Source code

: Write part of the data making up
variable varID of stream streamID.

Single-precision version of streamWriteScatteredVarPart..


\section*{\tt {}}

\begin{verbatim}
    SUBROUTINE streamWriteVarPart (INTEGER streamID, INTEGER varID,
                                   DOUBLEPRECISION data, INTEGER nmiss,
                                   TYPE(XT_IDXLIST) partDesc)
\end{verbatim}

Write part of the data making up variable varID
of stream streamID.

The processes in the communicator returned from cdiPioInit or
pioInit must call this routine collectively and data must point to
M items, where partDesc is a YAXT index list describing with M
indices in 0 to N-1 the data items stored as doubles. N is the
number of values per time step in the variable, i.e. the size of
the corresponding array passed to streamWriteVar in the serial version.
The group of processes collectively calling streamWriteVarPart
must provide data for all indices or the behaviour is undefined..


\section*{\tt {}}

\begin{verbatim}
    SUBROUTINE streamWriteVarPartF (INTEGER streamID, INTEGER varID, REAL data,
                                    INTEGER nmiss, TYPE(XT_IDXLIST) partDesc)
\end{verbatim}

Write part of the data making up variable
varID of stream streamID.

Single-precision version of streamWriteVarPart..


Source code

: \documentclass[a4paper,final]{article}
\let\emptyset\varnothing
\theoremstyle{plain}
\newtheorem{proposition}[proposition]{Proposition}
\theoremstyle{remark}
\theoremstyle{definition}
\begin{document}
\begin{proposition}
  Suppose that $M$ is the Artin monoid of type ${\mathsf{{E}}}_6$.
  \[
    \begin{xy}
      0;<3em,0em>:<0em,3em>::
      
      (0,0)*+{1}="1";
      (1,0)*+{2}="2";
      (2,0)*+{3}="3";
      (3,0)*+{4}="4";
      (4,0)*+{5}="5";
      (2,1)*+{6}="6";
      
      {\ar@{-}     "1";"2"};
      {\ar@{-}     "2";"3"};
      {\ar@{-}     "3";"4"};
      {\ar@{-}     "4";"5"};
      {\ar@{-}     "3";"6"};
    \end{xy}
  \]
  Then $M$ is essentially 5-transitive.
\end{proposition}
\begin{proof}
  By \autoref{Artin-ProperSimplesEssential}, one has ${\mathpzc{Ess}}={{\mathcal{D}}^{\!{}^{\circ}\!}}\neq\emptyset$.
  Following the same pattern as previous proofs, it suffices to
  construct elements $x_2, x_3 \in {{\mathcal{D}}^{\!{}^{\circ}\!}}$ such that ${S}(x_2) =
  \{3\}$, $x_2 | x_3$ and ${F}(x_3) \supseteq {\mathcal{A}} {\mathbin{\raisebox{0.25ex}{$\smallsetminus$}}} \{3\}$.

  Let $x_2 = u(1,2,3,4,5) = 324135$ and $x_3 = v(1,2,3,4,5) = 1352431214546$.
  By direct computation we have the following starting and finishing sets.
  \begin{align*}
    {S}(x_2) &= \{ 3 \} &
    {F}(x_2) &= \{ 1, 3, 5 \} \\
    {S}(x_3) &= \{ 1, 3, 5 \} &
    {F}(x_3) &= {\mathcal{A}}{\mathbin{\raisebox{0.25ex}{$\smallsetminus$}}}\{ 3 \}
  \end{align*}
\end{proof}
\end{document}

Assigned task:
Find the word "raisebox" in the entries, and copy every line it shows up in.

Answer box:
  \{3\}$, $x_2 | x_3$ and ${F}(x_3) \supseteq {\mathcal{A}} {\mathbin{\raisebox{0.25ex}{$\smallsetminus$}}} \{3\}$.
    {F}(x_3) &= {\mathcal{A}}{\mathbin{\raisebox{0.25ex}{$\smallsetminus$}}}\{ 3 \}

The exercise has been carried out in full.